201系統で清水寺へ向かう一行だが、さすがは京都市内、バスで移動するだけでも様々な見どころが目白押しである。そして、この201系統では清水寺までは行けないのでもう一度乗り換えが必要だが、さてどうなる事やら。

 201系統はいよいよ河原町通を越え、橋を渡る。左の窓側にいる栗田 豊は「でっけー川だ。」などと盛り上がっているが、彼らには丁度、賀茂川と高野川の合流地点にある三角州、通称「鴨川デルタ」が見えているのだろう。

 鴨川は南の方で桂川と合流するまで続くが、ここで高野川との合流により「賀茂川」から「鴨川」へと字が変わる。もちろん河川法による表記では一貫して「鴨川」だが地元民ではここから北は上賀茂神社と下賀茂神社に関わる大切な川として「賀茂川」の文字を当てている。

 この合流地点は、キレイにYの字になっているため、中州もキレイな三角形になっている。近所には同志社大学や京都大学があるので、この三角州は学生や地域の住民、子供たちの憩いの場となっている。

 また、川の流れはそこそこ速いが普段の水深は大人の膝から腰くらいとそんなに深くはない。また、亀の形などの様々な飛び石があるので、橋を渡らず飛び石を使って渡る人も多い。

 また、北東に見える山は比叡山で、天台宗の総本山延暦寺は世界文化遺産にもなっている。また東南東には大きく「大」と書かれている如意ヶ嶽、大文字山を望む。
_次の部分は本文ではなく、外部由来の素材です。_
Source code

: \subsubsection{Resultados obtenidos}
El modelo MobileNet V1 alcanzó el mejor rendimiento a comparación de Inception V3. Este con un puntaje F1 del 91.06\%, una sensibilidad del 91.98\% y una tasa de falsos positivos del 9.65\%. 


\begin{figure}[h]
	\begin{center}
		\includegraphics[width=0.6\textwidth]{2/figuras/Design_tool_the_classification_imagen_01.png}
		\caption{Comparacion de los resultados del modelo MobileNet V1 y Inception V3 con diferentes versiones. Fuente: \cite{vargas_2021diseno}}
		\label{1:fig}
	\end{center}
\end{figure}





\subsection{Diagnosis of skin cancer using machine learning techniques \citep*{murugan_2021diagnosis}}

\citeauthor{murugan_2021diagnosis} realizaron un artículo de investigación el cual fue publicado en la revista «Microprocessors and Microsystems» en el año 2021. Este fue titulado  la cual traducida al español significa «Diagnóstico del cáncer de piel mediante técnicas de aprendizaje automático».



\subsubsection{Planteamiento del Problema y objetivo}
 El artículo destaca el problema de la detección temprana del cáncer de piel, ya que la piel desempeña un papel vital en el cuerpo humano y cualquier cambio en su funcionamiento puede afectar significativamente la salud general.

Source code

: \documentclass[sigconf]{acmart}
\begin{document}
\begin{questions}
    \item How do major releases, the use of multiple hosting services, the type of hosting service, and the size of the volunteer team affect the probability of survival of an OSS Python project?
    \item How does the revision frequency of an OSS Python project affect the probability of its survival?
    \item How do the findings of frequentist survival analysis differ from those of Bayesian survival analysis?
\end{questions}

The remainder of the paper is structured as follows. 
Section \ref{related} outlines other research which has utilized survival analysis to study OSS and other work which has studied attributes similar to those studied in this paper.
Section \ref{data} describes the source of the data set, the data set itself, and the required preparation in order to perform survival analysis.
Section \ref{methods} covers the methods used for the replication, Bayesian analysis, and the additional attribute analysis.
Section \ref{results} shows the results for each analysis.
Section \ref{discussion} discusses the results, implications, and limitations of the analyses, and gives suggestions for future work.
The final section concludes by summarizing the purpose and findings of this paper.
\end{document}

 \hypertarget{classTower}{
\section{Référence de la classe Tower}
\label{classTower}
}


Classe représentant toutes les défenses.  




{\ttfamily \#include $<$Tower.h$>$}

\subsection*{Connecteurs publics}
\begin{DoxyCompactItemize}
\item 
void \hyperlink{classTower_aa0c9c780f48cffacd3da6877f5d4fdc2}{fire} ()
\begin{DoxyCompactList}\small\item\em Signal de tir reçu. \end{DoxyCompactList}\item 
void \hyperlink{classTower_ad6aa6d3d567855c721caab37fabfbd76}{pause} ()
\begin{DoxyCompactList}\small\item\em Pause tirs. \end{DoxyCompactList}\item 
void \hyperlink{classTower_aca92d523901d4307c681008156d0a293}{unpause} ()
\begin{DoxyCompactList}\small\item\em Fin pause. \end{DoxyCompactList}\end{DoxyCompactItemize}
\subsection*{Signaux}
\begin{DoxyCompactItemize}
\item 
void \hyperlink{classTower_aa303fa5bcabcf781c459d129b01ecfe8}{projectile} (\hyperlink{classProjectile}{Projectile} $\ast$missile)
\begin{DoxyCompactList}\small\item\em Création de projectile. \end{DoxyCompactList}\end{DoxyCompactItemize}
 毎年8月16日の夜、お盆に帰省してきたご先祖様の霊が迷わずにあの世へ帰れるよう「五山の送り火」を灯す。そのうち一番最初に点火されるのがこの如意ヶ嶽の「大文字」で、ここから見ることもできる。


「大文字」というと、金閣寺に行く途中にも見えると話した。(座席の都合で見えなかったが。)実は、金閣寺の方は「左大文字」と言い、如意ヶ嶽の大文字が室町御所の池に映った様子をみて大北山に「左大文字」の送り火を始めたのが起源だとか。明治時代には「大」の字の上に一画加えて「天」としたこともあったそうだ。

 バスが橋を渡り終える頃合いに東雲 舞が僕の服の袖を引っ張って聞いてくる。


 「鴨川って河原にカップルが等間隔に並んで座るって聞いたことがあるけどここ?」


 あー、鴨川って確かにそのイメージが強いな。テレビで鴨川の中継が流れるとだいたい四条大橋が多く、決まってカップルが等間隔で並んでいますって放送されてるからだろう。鴨川の河川敷は堤防から2~3m下がったところで川面からもそこそこの高さがあり、街中の雑踏も川の音も程よく軽減される事と川面の風で気持ち良い事から人々の憩いの場である。件の等間隔カップルは四条大橋と三条大橋の間で、それよりもさらに上流になるこの辺りだと、先述の通り学生や家族連れが多い。そう説明すると、東雲 舞は納得しながら見てみたかったと残念そうだった。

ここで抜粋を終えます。